The shrilling scream that tore out of his chest left him hollow, as if all his non-existing guts had been burned from the inside out only for them to spill out through the flaky skin around the bored hole at his stomach. Attempting to lessen the pain, Charles folded in on himself, the sting at his neck reminding him where he belonged.
“Just you wait” she sizzled through her teeth.
Twisted pointy heels chipped the wooden floor as she stalked away, taking Charles' last bit of barging away. He had hoped it was all a ruse from a crooked mind, another way of torture. Knowing Edwin was somewhere in this house, alone and far away from Charles' reach, chained away to another wall, porcelain skin burned far beyond repair. That was torture.
Oh, but it would only get worse from then on.
“Charles!” That was Edwin's voice. Edwin panicky calling for him.

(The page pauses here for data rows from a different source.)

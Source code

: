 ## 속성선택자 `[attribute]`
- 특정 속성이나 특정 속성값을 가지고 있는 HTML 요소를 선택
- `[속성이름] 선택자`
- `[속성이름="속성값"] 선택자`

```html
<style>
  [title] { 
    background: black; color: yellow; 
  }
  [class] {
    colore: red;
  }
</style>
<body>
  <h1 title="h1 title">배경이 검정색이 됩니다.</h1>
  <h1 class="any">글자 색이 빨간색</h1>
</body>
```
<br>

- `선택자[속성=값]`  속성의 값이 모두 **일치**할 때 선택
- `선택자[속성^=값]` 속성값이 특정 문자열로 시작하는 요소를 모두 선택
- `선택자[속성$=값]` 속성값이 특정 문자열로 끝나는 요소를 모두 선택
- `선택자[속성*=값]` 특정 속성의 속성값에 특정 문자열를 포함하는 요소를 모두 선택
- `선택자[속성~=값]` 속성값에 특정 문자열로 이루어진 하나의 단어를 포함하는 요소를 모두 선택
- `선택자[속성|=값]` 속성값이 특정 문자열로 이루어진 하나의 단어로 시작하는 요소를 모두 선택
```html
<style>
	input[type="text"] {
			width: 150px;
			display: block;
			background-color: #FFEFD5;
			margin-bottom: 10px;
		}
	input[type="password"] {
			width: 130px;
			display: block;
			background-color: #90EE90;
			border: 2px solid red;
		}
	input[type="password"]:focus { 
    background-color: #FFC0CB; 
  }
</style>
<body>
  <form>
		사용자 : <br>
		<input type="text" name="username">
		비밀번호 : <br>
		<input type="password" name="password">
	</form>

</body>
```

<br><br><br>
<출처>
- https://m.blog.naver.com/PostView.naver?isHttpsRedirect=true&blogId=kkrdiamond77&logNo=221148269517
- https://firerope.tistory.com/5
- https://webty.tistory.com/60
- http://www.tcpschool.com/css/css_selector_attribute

His voice was so hoarse, so desperate when he screamed his name, worry dripping from every syllable. Edwin was calling but Charles couldn't reach him. He needed to reach him.
Charles struggled against the chain as if he were a rabid dog, shanking the iron right into his Adam’s apple where red flesh was showing. Another scream was coaxed out of him, only this time Charles could barely hear over another racking scream from a few rooms over.

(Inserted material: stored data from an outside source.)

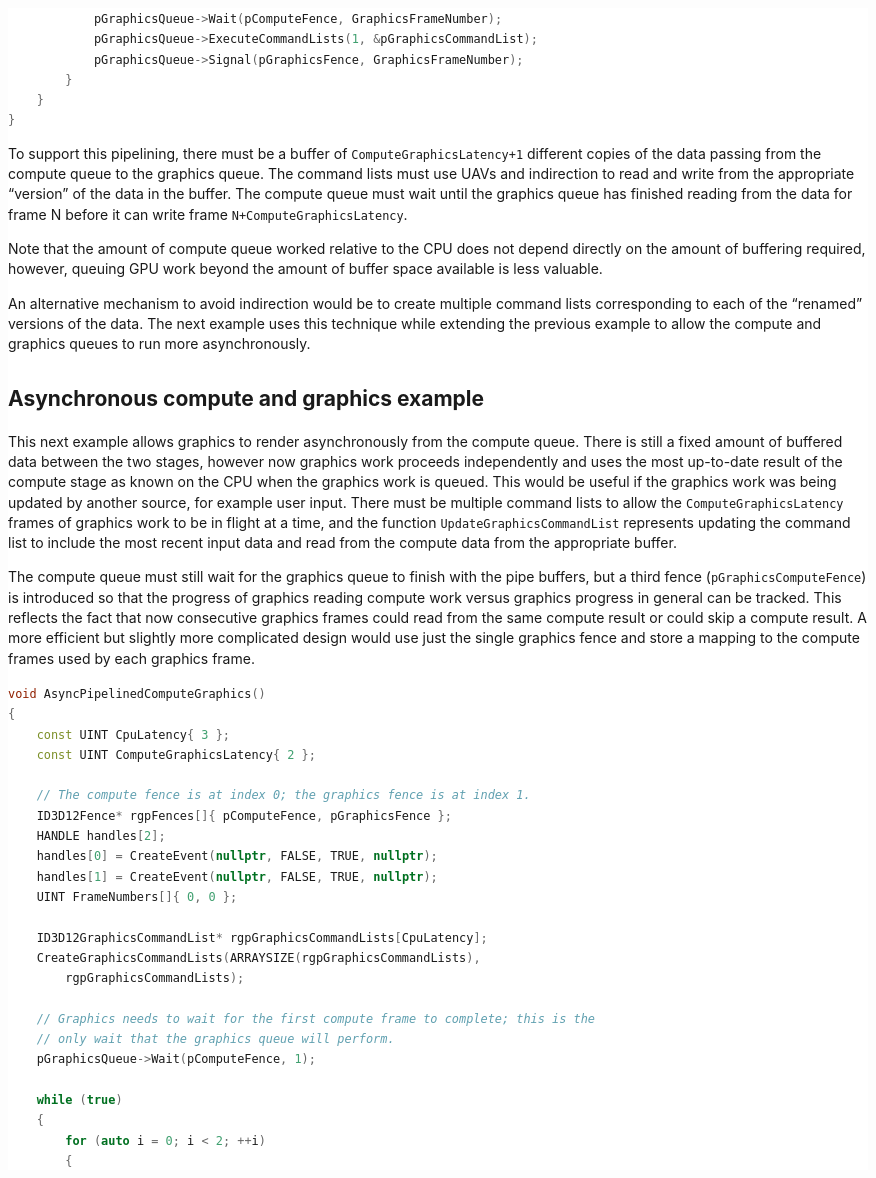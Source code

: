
 ```cpp
            pGraphicsQueue->Wait(pComputeFence, GraphicsFrameNumber);
            pGraphicsQueue->ExecuteCommandLists(1, &pGraphicsCommandList);
            pGraphicsQueue->Signal(pGraphicsFence, GraphicsFrameNumber);
        }
    }
}
```

To support this pipelining, there must be a buffer of `ComputeGraphicsLatency+1` different copies of the data passing from the compute queue to the graphics queue. The command lists must use UAVs and indirection to read and write from the appropriate “version” of the data in the buffer. The compute queue must wait until the graphics queue has finished reading from the data for frame N before it can write frame `N+ComputeGraphicsLatency`.

Note that the amount of compute queue worked relative to the CPU does not depend directly on the amount of buffering required, however, queuing GPU work beyond the amount of buffer space available is less valuable.

An alternative mechanism to avoid indirection would be to create multiple command lists corresponding to each of the “renamed” versions of the data. The next example uses this technique while extending the previous example to allow the compute and graphics queues to run more asynchronously.

## Asynchronous compute and graphics example

This next example allows graphics to render asynchronously from the compute queue. There is still a fixed amount of buffered data between the two stages, however now graphics work proceeds independently and uses the most up-to-date result of the compute stage as known on the CPU when the graphics work is queued. This would be useful if the graphics work was being updated by another source, for example user input. There must be multiple command lists to allow the `ComputeGraphicsLatency` frames of graphics work to be in flight at a time, and the function `UpdateGraphicsCommandList` represents updating the command list to include the most recent input data and read from the compute data from the appropriate buffer.

The compute queue must still wait for the graphics queue to finish with the pipe buffers, but a third fence (`pGraphicsComputeFence`) is introduced so that the progress of graphics reading compute work versus graphics progress in general can be tracked. This reflects the fact that now consecutive graphics frames could read from the same compute result or could skip a compute result. A more efficient but slightly more complicated design would use just the single graphics fence and store a mapping to the compute frames used by each graphics frame.

```cpp
void AsyncPipelinedComputeGraphics()
{
    const UINT CpuLatency{ 3 };
    const UINT ComputeGraphicsLatency{ 2 };

    // The compute fence is at index 0; the graphics fence is at index 1.
    ID3D12Fence* rgpFences[]{ pComputeFence, pGraphicsFence };
    HANDLE handles[2];
    handles[0] = CreateEvent(nullptr, FALSE, TRUE, nullptr);
    handles[1] = CreateEvent(nullptr, FALSE, TRUE, nullptr);
    UINT FrameNumbers[]{ 0, 0 };

    ID3D12GraphicsCommandList* rgpGraphicsCommandLists[CpuLatency];
    CreateGraphicsCommandLists(ARRAYSIZE(rgpGraphicsCommandLists),
        rgpGraphicsCommandLists);

    // Graphics needs to wait for the first compute frame to complete; this is the
    // only wait that the graphics queue will perform.
    pGraphicsQueue->Wait(pComputeFence, 1);

    while (true)
    {
        for (auto i = 0; i < 2; ++i)
        {
```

Edwin was screaming. Not only screaming, he was wailing in pain. It mulled Charles' soul into pieces, the loud shrilling of Edwin’s voice breaking as it tore out of his lungs, bruised and beaten.
“No, no, no, let him go! Let him go!” Charles bellowed, trying to make sense of what to do.
Even throughout all of hell, Charles' ears had never encountered such pain from Edwin. He was meant to protect him, to make sure Edwin never went through that unmerited pain ever again. Yet in less than two days he had failed two times too many.
The pattern was relentless; Edwin's torment seemed to quiet down for a while only to pick up full force just seconds later. Each time, Charles' restraints shook a little harder, burned a little harder. The throb from the chain’s material became second on the pain scale when Edwin's screams stabbed his beatless heart with the force of a wronged lover in seek of some relief. The vivid red circle around his throat would not cope against Edwin's yelling, not when the latter was so deeply embedded into his skin that Charles suspects he'll never forget them.
Amongst all his struggling, his neck felt achingly cold, the type of blinding cold resulting from a great deal of pain after being burned repeatedly by the chains. Rapid breaths did nothing to help his lightheadedness while he watched himself slip further away from his movements, franticness dulling as he rested his head against the cabinet once again.
“Edwin” and exhale of a mumble, hoarse and small– his throat's last attempt at uttering a sound.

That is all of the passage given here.